Records for the task ▸
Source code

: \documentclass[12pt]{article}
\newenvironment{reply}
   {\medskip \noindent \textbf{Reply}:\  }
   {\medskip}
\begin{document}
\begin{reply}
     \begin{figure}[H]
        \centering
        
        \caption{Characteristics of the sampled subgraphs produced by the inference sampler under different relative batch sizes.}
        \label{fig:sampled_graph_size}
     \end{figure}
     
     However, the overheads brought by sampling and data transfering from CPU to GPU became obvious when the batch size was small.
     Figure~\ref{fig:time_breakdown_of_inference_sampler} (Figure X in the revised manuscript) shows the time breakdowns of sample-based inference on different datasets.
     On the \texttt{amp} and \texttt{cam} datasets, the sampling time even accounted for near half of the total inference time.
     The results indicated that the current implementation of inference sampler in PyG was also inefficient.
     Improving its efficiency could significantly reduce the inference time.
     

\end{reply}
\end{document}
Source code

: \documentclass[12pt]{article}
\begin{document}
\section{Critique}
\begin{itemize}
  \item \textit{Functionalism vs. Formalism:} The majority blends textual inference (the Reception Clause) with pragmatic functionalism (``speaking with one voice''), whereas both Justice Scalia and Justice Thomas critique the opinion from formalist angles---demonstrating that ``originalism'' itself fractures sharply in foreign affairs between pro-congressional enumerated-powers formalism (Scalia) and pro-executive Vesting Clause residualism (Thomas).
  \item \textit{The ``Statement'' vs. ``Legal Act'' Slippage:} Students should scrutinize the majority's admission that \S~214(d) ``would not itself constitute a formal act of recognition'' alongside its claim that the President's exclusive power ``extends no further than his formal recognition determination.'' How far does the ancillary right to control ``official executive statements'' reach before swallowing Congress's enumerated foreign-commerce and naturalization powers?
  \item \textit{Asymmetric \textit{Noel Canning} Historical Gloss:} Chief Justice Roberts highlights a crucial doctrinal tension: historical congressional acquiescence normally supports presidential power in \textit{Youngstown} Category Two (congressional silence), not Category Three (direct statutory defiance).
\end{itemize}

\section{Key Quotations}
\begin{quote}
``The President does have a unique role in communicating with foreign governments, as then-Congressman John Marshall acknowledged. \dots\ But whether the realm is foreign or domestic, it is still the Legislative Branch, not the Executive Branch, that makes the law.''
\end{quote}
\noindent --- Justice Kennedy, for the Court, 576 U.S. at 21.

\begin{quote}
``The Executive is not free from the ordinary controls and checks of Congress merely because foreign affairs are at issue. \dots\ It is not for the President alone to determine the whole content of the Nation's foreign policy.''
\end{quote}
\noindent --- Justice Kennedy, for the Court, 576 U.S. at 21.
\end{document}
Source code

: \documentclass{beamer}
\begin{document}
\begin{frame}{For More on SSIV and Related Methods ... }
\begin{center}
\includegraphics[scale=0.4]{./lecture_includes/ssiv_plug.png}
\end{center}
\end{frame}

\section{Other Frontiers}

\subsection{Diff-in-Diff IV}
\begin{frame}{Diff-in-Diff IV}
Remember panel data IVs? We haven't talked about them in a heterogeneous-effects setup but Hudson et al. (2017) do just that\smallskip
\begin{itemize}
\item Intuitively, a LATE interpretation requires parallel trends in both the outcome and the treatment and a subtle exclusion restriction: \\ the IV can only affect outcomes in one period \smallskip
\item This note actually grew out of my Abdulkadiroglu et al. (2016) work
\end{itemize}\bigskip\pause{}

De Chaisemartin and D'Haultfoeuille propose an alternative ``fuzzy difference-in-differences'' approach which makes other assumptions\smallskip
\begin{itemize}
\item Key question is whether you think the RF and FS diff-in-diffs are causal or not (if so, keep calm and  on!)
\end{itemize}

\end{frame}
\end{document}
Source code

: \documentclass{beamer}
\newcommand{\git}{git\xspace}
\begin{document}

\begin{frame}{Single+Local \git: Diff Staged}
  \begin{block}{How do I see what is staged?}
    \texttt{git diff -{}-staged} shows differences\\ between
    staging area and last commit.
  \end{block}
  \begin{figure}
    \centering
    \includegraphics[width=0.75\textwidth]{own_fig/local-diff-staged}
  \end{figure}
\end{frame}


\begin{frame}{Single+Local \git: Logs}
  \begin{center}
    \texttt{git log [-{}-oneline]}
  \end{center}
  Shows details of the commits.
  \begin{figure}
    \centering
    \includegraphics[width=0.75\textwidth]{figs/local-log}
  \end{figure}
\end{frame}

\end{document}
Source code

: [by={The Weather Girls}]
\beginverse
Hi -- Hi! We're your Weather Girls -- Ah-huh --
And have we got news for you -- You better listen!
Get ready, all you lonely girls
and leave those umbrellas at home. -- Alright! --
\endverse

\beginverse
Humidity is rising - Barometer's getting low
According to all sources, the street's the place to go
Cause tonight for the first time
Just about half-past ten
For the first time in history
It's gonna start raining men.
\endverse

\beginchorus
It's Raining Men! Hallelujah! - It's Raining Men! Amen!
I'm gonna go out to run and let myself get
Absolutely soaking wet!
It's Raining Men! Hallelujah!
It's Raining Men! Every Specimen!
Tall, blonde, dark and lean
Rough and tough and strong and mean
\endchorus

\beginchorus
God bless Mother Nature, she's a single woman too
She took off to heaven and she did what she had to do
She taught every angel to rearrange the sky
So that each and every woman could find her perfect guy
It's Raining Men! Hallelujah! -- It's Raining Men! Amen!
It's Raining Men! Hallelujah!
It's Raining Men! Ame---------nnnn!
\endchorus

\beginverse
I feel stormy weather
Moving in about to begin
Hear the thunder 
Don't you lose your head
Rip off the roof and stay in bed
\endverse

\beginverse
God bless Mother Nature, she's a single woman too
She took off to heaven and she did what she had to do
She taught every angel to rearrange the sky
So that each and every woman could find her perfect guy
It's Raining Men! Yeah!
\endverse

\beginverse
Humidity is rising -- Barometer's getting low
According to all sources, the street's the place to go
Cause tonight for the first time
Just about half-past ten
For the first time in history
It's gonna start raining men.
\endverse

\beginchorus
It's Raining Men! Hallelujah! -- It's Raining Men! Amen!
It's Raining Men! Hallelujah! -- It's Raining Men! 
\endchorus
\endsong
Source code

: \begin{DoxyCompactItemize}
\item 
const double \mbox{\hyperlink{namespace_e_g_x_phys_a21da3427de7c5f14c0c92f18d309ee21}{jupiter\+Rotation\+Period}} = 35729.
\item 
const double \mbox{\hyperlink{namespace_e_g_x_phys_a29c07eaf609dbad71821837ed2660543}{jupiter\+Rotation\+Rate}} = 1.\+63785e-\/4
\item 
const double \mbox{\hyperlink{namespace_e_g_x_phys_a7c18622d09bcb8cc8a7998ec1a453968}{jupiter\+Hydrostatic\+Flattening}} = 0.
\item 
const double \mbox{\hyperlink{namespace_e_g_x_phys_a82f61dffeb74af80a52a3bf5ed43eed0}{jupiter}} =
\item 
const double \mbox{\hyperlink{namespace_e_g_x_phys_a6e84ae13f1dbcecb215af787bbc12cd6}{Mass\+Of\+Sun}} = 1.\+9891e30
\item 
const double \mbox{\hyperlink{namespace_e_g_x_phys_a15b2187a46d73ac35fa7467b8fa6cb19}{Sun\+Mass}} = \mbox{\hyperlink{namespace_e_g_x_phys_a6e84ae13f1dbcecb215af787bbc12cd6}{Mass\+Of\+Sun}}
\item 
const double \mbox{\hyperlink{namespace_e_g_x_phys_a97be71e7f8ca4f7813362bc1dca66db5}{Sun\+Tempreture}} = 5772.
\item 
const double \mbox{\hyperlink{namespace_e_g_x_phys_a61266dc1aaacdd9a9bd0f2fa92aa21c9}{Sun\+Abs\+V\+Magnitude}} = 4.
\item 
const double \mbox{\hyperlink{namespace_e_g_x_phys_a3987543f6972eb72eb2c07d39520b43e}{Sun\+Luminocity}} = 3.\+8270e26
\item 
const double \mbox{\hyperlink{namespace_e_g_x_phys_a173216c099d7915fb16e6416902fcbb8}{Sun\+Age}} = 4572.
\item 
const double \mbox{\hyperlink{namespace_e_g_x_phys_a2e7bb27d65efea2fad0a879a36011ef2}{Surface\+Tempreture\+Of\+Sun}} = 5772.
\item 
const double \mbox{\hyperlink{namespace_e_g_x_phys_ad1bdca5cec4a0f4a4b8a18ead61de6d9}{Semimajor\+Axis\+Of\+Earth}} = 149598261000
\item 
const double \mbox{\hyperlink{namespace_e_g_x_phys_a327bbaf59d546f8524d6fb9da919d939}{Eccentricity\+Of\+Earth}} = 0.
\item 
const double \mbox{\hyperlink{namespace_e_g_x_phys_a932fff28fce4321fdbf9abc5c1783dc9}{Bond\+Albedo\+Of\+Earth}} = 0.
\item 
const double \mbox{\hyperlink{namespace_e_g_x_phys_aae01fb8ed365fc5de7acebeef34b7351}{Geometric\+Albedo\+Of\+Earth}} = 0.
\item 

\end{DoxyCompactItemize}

Goal of the exercise ▸ From the entries above, copy every line where the word "Albedo" shows up.

Worked solution ▸
const double \mbox{\hyperlink{namespace_e_g_x_phys_a932fff28fce4321fdbf9abc5c1783dc9}{Bond\+Albedo\+Of\+Earth}} = 0.
const double \mbox{\hyperlink{namespace_e_g_x_phys_aae01fb8ed365fc5de7acebeef34b7351}{Geometric\+Albedo\+Of\+Earth}} = 0.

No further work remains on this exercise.